The data is quite noisy. But some data is a lot better than none and there does appear to be sweet spot about where the red arrow is. The curve is fairly flat meaning that I don’t have to be too precise in my bid price to get a near to optimal return. But if I bid twice the optimal price my profit will drop by about 35%.

In an ideal world I would have run all these different bid prices concurrently, instead of one after the other. But that just isn’t possible with Adwords at present (you can use Google Adwords experiments to split test bid prices, but only 2 at a time). Also I could have gathered a lot more data, used longer time intervals (7 days probably isn’t long enough for Google CPA to get into its stride) and bid a lot higher and lower, to make the trends clearer. But I wasn’t prepared to spend the extra time and money required.

If you are using CPA bidding you should be able to carry out a similar analysis on your own Adwords account to find your own CPA bidding sweet spot. If you are still using CPC, perhaps you should consider switching to CPA and let Google do some of the heavy lifting for you. You can switch any campaign that has 15 or more conversions per month to CPA bidding in the ‘Settings’ tab.

You can always switch back to CPC later. If you aren’t using Google conversion tracking, well you really should be.

A word of warning. Not all downloads are equal. You might think that download to sale rates would vary a lot less than impression to click and click to download rates (I did). But download to sale ratios can vary a lot between different campaigns, even for the same product. For example, my analytics data shows that downloads from Adwords display (=contents/adsense) traffic only convert to sales at around a quarter of the rate of Adwords search traffic. So display campaign downloads are worth a lot less to me than search campaign downloads and I set my CPA bids accordingly.

I showed a draft version of this post to Alwin Hoogerdijk of Collectorz.com collection database software, who first persuaded me to switch back to CPA and knows a lot more about CPA than I do. He had the following to add:

When using CPA bidding you should give Google more room to experiment.
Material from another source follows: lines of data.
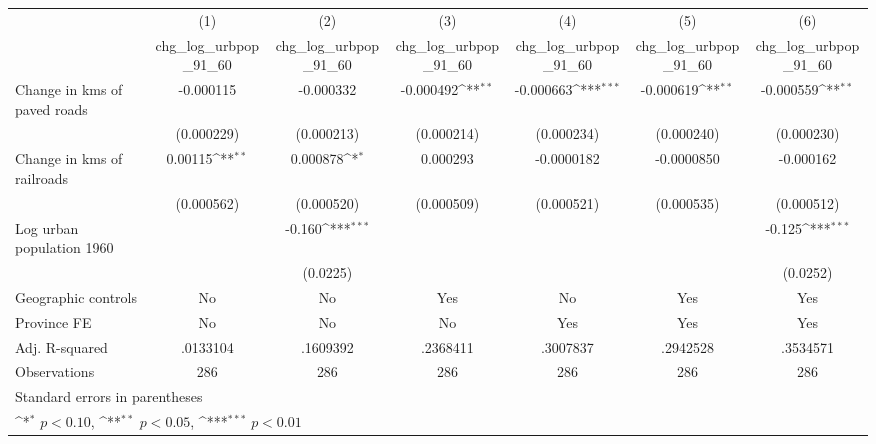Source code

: {
\def\sym#1{\ifmmode^{#1}\else\(^{#1}\)\fi}
\begin{tabular}{l*{6}{c}}
\hline\hline
                    &\multicolumn{1}{c}{(1)}&\multicolumn{1}{c}{(2)}&\multicolumn{1}{c}{(3)}&\multicolumn{1}{c}{(4)}&\multicolumn{1}{c}{(5)}&\multicolumn{1}{c}{(6)}\\
                    &\multicolumn{1}{c}{chg\_log\_urbpop\_91\_60}&\multicolumn{1}{c}{chg\_log\_urbpop\_91\_60}&\multicolumn{1}{c}{chg\_log\_urbpop\_91\_60}&\multicolumn{1}{c}{chg\_log\_urbpop\_91\_60}&\multicolumn{1}{c}{chg\_log\_urbpop\_91\_60}&\multicolumn{1}{c}{chg\_log\_urbpop\_91\_60}\\
\hline
Change in kms of paved roads&   -0.000115         &   -0.000332         &   -0.000492\sym{**} &   -0.000663\sym{***}&   -0.000619\sym{**} &   -0.000559\sym{**} \\
                    &  (0.000229)         &  (0.000213)         &  (0.000214)         &  (0.000234)         &  (0.000240)         &  (0.000230)         \\
[1em]
Change in kms of railroads&     0.00115\sym{**} &    0.000878\sym{*}  &    0.000293         &  -0.0000182         &  -0.0000850         &   -0.000162         \\
                    &  (0.000562)         &  (0.000520)         &  (0.000509)         &  (0.000521)         &  (0.000535)         &  (0.000512)         \\
[1em]
Log urban population 1960&                     &      -0.160\sym{***}&                     &                     &                     &      -0.125\sym{***}\\
                    &                     &    (0.0225)         &                     &                     &                     &    (0.0252)         \\
\hline
Geographic controls &          No         &          No         &         Yes         &          No         &         Yes         &         Yes         \\
Province FE         &          No         &          No         &          No         &         Yes         &         Yes         &         Yes         \\
Adj. R-squared      &    .0133104         &    .1609392         &    .2368411         &    .3007837         &    .2942528         &    .3534571         \\
Observations        &         286         &         286         &         286         &         286         &         286         &         286         \\
\hline\hline
\multicolumn{7}{l}{\footnotesize Standard errors in parentheses}\\
\multicolumn{7}{l}{\footnotesize \sym{*} \(p<0.10\), \sym{**} \(p<0.05\), \sym{***} \(p<0.01\)}\\
\end{tabular}
}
On search, this means using more broad match terms, or at least modified broad match. And less negative keywords (I removed a lot of my negatives lately). The idea is that Google will automatically find out what works and what doesn’t (again, this may take a lot of time).

On the Content Network it means being less trigger-happy with the site exclusions. Without CPA bidding, I would be more likely to exclude generic sites like Facebook, about.com, etc… But with CPA bidding, I tend to allow the optimizer to display on those sites and the find the right pages within those sites to show my ads on.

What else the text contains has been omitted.